Walking into this film I did not know what quite to expect as I knew little about the work or its history. Based on the acclaimed novel by Patrick Ness, the film is a dark fantasy about a child coming to terms with impending death of his mother (Felicity Jones) and a magical tree that comes to life to aid him on his journey.

Conor (Lewis McDougall) is a deep thinking artistic little boy who is bullied relentlessly at school, struggling with the knowledge that his mother has terminal cancer and can do little, his father is not around and his relationship with his grandmother  (Sigourney Weaver) is sky at best. He feels utterly alone. Late one night a giant tree comes to life and visits Conor telling the child he will tell him three stories and when finished he expects Conor to tell him a tale of his one, filled with truth. The stories he tells will obviously help the boy on his journey to find some peace with losing his mother.

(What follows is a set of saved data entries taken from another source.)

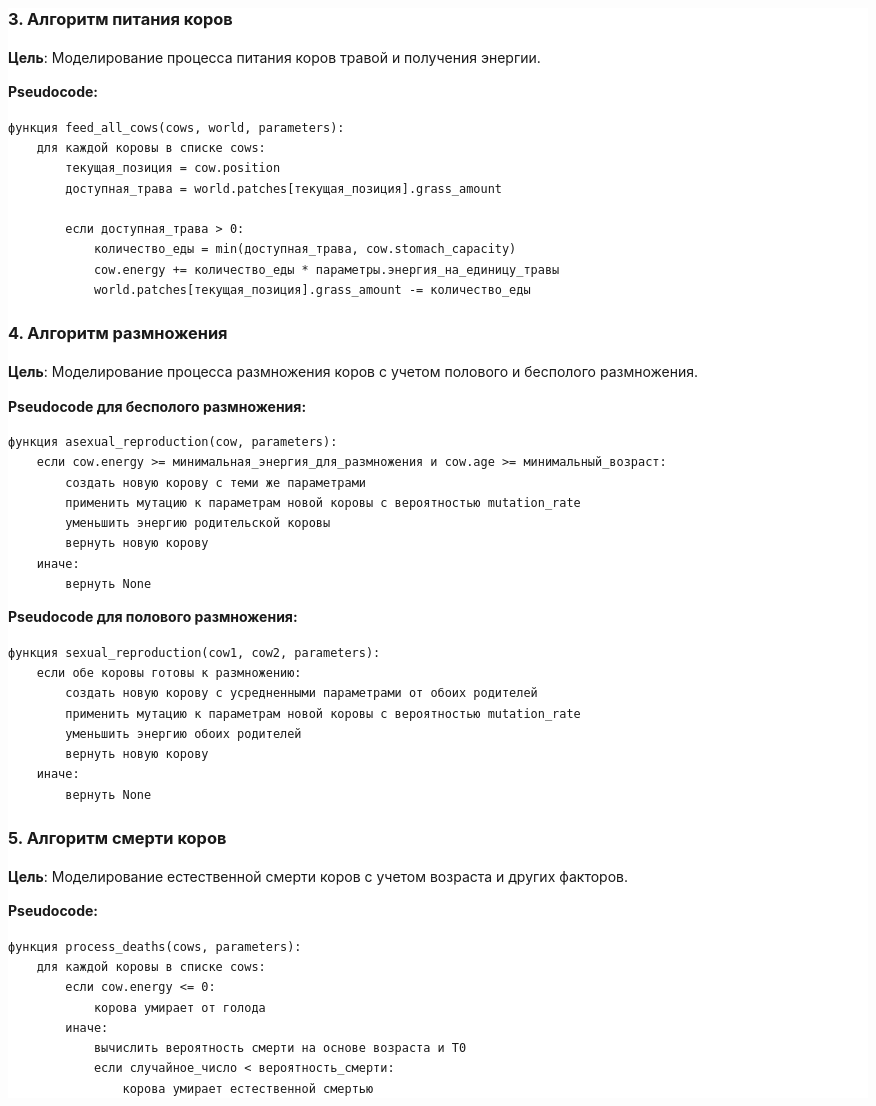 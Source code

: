 ### 3. Алгоритм питания коров

**Цель**: Моделирование процесса питания коров травой и получения энергии.

**Pseudocode:**
```
функция feed_all_cows(cows, world, parameters):
    для каждой коровы в списке cows:
        текущая_позиция = cow.position
        доступная_трава = world.patches[текущая_позиция].grass_amount
        
        если доступная_трава > 0:
            количество_еды = min(доступная_трава, cow.stomach_capacity)
            cow.energy += количество_еды * параметры.энергия_на_единицу_травы
            world.patches[текущая_позиция].grass_amount -= количество_еды
```

### 4. Алгоритм размножения

**Цель**: Моделирование процесса размножения коров с учетом полового и бесполого размножения.

**Pseudocode для бесполого размножения:**
```
функция asexual_reproduction(cow, parameters):
    если cow.energy >= минимальная_энергия_для_размножения и cow.age >= минимальный_возраст:
        создать новую корову с теми же параметрами
        применить мутацию к параметрам новой коровы с вероятностью mutation_rate
        уменьшить энергию родительской коровы
        вернуть новую корову
    иначе:
        вернуть None
```

**Pseudocode для полового размножения:**
```
функция sexual_reproduction(cow1, cow2, parameters):
    если обе коровы готовы к размножению:
        создать новую корову с усредненными параметрами от обоих родителей
        применить мутацию к параметрам новой коровы с вероятностью mutation_rate
        уменьшить энергию обоих родителей
        вернуть новую корову
    иначе:
        вернуть None
```

### 5. Алгоритм смерти коров

**Цель**: Моделирование естественной смерти коров с учетом возраста и других факторов.

**Pseudocode:**
```
функция process_deaths(cows, parameters):
    для каждой коровы в списке cows:
        если cow.energy <= 0:
            корова умирает от голода
        иначе:
            вычислить вероятность смерти на основе возраста и T0
            если случайное_число < вероятность_смерти:
                корова умирает естественной смертью
```
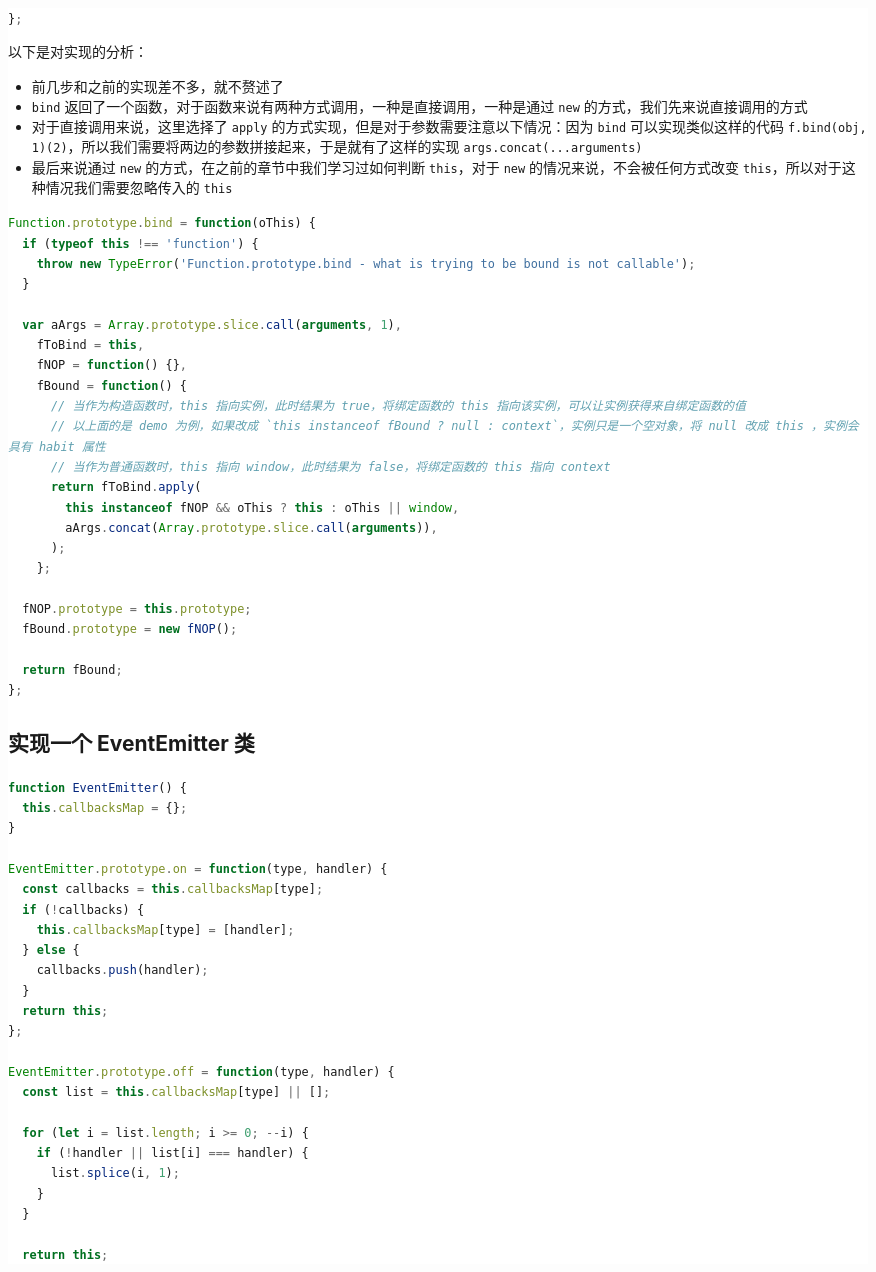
 ```js
};
```

以下是对实现的分析：

- 前几步和之前的实现差不多，就不赘述了
- `bind` 返回了一个函数，对于函数来说有两种方式调用，一种是直接调用，一种是通过 `new` 的方式，我们先来说直接调用的方式
- 对于直接调用来说，这里选择了 `apply` 的方式实现，但是对于参数需要注意以下情况：因为 `bind` 可以实现类似这样的代码 `f.bind(obj, 1)(2)`，所以我们需要将两边的参数拼接起来，于是就有了这样的实现 `args.concat(...arguments)`
- 最后来说通过 `new` 的方式，在之前的章节中我们学习过如何判断 `this`，对于 `new` 的情况来说，不会被任何方式改变 `this`，所以对于这种情况我们需要忽略传入的 `this`

```js
Function.prototype.bind = function(oThis) {
  if (typeof this !== 'function') {
    throw new TypeError('Function.prototype.bind - what is trying to be bound is not callable');
  }

  var aArgs = Array.prototype.slice.call(arguments, 1),
    fToBind = this,
    fNOP = function() {},
    fBound = function() {
      // 当作为构造函数时，this 指向实例，此时结果为 true，将绑定函数的 this 指向该实例，可以让实例获得来自绑定函数的值
      // 以上面的是 demo 为例，如果改成 `this instanceof fBound ? null : context`，实例只是一个空对象，将 null 改成 this ，实例会具有 habit 属性
      // 当作为普通函数时，this 指向 window，此时结果为 false，将绑定函数的 this 指向 context
      return fToBind.apply(
        this instanceof fNOP && oThis ? this : oThis || window,
        aArgs.concat(Array.prototype.slice.call(arguments)),
      );
    };

  fNOP.prototype = this.prototype;
  fBound.prototype = new fNOP();

  return fBound;
};
```

## 实现一个 EventEmitter 类

```js
function EventEmitter() {
  this.callbacksMap = {};
}

EventEmitter.prototype.on = function(type, handler) {
  const callbacks = this.callbacksMap[type];
  if (!callbacks) {
    this.callbacksMap[type] = [handler];
  } else {
    callbacks.push(handler);
  }
  return this;
};

EventEmitter.prototype.off = function(type, handler) {
  const list = this.callbacksMap[type] || [];

  for (let i = list.length; i >= 0; --i) {
    if (!handler || list[i] === handler) {
      list.splice(i, 1);
    }
  }

  return this;
```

The tree is a marvel of visual effects voiced by Liam Neeson, who brings warmth to the character but also a sense of danger. With him comes darkness and destruction, both part of life be it physical or emotional.
The performances in the film are very good, young McDougall especially good as Connor grappling with things he does not yet understand (who does?) and trying to be brave in the face of something he cannot bear. His truth is greatest fear and yet something he knows he cannot live without doing. The tree helps give him the courage to do so. One gets the sense throughout the film that the tree is the spirit of his late grandfather and it is odd that in photos it is Neeson who is his grandfather.

Felicity Jones is devastating as the mother dying of cancer, carpeting a realism that must be seen to be believed. This is no noble death but a hard, terrible one that tears her body and mind to pieces before she finds peace. Directed by J.A. Bayonne, who gave us The Impossible (2012) it is a unique sort of fairy tale, one grounded in the harsh realities of life.